世界のエネルギーニュース総括:7月3日


Forum on Energyの週刊ニュース総括では、ウェブ上からピックアップした世界のエネルギーに関する話題について取り上げています。ニュース総括は毎週木曜に公開され、Twitterアカウント@forumonenergyからも閲覧可能です。

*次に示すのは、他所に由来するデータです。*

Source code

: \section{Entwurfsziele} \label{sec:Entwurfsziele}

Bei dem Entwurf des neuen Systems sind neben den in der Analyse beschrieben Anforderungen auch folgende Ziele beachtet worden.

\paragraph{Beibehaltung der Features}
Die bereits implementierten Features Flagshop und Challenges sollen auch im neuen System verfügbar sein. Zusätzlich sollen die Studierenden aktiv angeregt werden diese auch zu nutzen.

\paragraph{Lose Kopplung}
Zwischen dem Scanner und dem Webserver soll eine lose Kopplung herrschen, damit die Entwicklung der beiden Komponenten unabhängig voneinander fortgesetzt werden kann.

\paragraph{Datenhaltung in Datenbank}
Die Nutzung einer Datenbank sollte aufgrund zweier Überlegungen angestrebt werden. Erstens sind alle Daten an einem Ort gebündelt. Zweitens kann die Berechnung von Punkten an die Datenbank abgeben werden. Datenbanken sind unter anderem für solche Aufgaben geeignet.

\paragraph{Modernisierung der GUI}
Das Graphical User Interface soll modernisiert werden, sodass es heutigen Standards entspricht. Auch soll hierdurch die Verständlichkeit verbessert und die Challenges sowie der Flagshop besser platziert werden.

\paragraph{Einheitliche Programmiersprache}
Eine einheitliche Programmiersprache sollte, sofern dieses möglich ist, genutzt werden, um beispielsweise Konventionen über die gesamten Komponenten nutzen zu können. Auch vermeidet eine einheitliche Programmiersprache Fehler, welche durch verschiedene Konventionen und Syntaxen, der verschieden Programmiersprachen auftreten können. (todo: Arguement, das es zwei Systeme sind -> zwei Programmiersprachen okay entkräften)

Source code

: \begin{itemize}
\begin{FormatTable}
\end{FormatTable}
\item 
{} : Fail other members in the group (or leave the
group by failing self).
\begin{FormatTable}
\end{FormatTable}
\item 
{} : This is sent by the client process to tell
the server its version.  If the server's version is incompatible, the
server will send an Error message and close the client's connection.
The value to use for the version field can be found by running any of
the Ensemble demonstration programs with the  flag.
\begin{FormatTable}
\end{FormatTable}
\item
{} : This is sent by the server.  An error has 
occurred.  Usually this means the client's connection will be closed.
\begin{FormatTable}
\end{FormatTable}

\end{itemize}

米要人グループ、ペリー長官への書簡にて原子力エネルギーを支持

アメリカの政府高官、国会議員、陸軍および海軍の将官、国家安全保障問題担当大統領補佐官、関連産業代表、といった名高い職位の経験者らは共同で6月26日、エネルギー庁長官のリック・ペリー氏に書簡を送付した。この書簡は、アメリカの国家安全保障における原子力の重要性を強調するものである。75名の著名人からなるこのグループは、アメリカの原子力発電所の維持や、強靭かつ持続可能な民生原子力産業の保持について、優れた見識をまとめている。書簡は先週、ペリー長官やその他の政府高官らに送付された。我々、日米ラウンドテーブルの代表者であるスコット・キャンベルもこの書簡に署名している。署名者らは書簡のなかでペリー長官に対して、「原子力エネルギーの民生利用がアメリカの国家安全保障を支えていることを認める」よう勧め、また「原子力発電所の国家安全保障に係る特質が政策決定者に適切に認められ、電力市場でも価値を与えられるよう、具体的な手順を進めていくことを求める」としている。書簡の全文はこちらで公開されている。

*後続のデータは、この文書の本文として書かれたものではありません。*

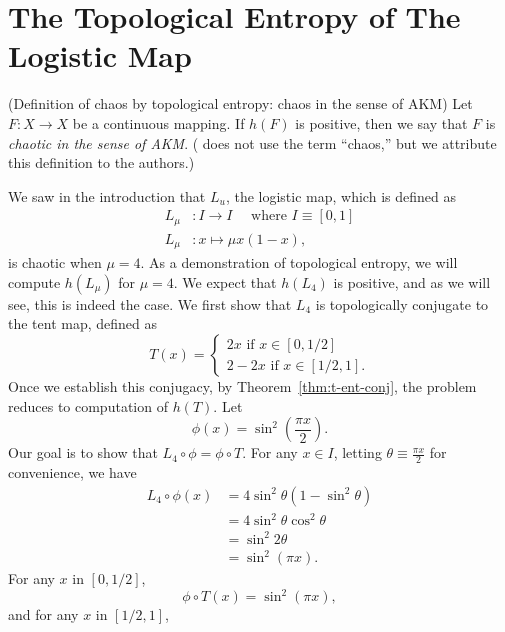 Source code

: \documentclass[12pt,twoside,draft]{book}
\begin{document}
\section{The Topological Entropy of The Logistic Map}
\begin{definition}
  (Definition of chaos by topological entropy: chaos in the sense of AKM) 
  Let $F: X \to X$ be a continuous mapping.
  If $h(F)$ is positive, then we say that $F$ is \textit{chaotic in the sense of AKM}.
  (\citet{akm} does not use the term ``chaos,'' but we attribute this definition to the authors.)
\end{definition}
We saw in the introduction that $L_u$, the logistic map, which is defined as
\begin{align*}
  L_\mu&: I \to I \quad\mbox{ where } I \equiv [0,1] \\
  L_\mu&: x \mapsto \mu x (1-x),
\end{align*}
is chaotic when $\mu = 4$.
As a demonstration of topological entropy, we will compute $h(L_\mu)$ for $\mu = 4$.
We expect that $h(L_4)$ is positive, and as we will see, this is indeed the case. 
We first show that $L_4$ is topologically conjugate to the tent map, defined as
\begin{equation*}
  T(x) = 
  \begin{cases}
    2x \mbox{ if } x \in [0,1/2] \\
    2 - 2x \mbox{ if } x \in [1/2,1].
  \end{cases}
\end{equation*}
Once we establish this conjugacy, by Theorem~\ref{thm:t-ent-conj}, the problem reduces to computation of $h(T)$.
Let
\begin{equation*}
  \phi(x) = \sin^2(\frac{\pi x}{2}).
\end{equation*}
Our goal is to show that $L_4 \circ \phi = \phi \circ T$.
For any $x \in I$, letting $\theta \equiv \frac{\pi x}{2}$ for convenience, we have
\begin{align*}
   L_4 \circ \phi(x)
   &= 4\sin^2\theta(1 - \sin^2\theta) \\
   &= 4\sin^2\theta \cos^2\theta \\
   &= \sin^2 2\theta \\
   &= \sin^2 (\pi x).
\end{align*}
For any $x$ in $[0,1/2]$,
\begin{equation*}
  \phi \circ T(x)
  = \sin^2(\pi x),
\end{equation*}
and for any $x$ in $[1/2,1]$,
\end{document}
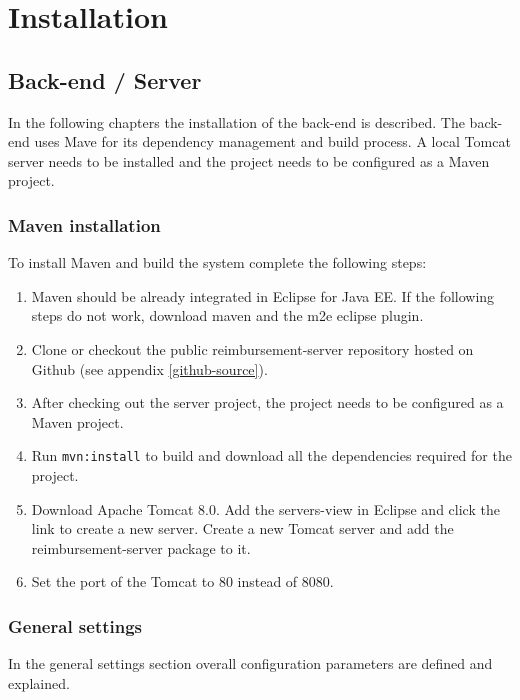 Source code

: \appendix

\chapter{Installation}
\label{chap:installation}

\section{Back-end / Server}
\label{sec:backend-server}

In the following chapters the installation of the back-end is described. The back-end uses Mave for its dependency management and build process. A local Tomcat server needs to be installed and the project needs to be configured as a Maven project.

\subsection{Maven installation}
To install Maven and build the system complete the following steps:

\begin{enumerate}
    \item Maven should be already integrated in Eclipse for Java EE. If the following steps do not work, download maven and the m2e eclipse plugin.
    \item Clone or checkout the public reimbursement-server repository hosted on Github (see appendix \ref{github-source}).
    \item After checking out the server project, the project needs to be configured as a Maven project.
    \item Run \texttt{mvn:install} to build and download all the dependencies required for the project.
    \item Download Apache Tomcat 8.0. Add the servers-view in Eclipse and click the link to create a new server. Create a new Tomcat server and add the reimbursement-server package to it.
    \item Set the port of the Tomcat to 80 instead of 8080.
\end{enumerate}

\subsection{General settings}

In the general settings section overall configuration parameters are defined and explained.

(訳注:この書簡には26日以降にも署名者が加わっており、現在77名となっている。)

出典:NEI, World Nuclear News

 

日本、カザフスタンの原子力エネルギーに投資

カザフスタンのジェニス・カシムベク投資・開発大臣は先週、日本とカザフスタンが七つの共同プロジェクト実施に向けて動いていることを発表した。総事業費は20億米ドルに上る。発表のなかでカシムベク氏は「我々両国は戦略的かつ友好的な関係にある。我が国としては、石油化学、インフラ、薬学、エネルギー、情報技術、イノベーションといった分野で日本とは互恵関係にあると考えており、国際協力の可能性を見込んでいる」と述べた。このイベントでは、カザフスタン・ニュークリア・パワー・プランツ社と日本原子力発電および丸紅ユティリティ・サービスとの間で原子力エネルギー利用に関する覚書が締結されている。

出典:The Astana Times

 

マティス国防長官、日本との関係維持に尽力

アメリカのジェームズ・マティス国防長官は先週、日本の小野寺五典防衛大臣と会談し、日米軍事同盟について議論した。東京を訪れた彼は、1970-1980年代に拉致された日本人の帰国に向けて、アメリカは日本と共に北朝鮮に圧力をかけていくことを保証した。6月の米朝首脳会談ではトランプ大統領も、北朝鮮が拉致被害者を日本に返すことを望むと発言している。マティス長官は今回の訪日を通じて、北朝鮮に関する日本の不安を和らげることに取り組んだ。そして彼は、「この激動の時代において、日本とアメリカの長きにわたる同盟関係は強固なものとして機能している」と述べている。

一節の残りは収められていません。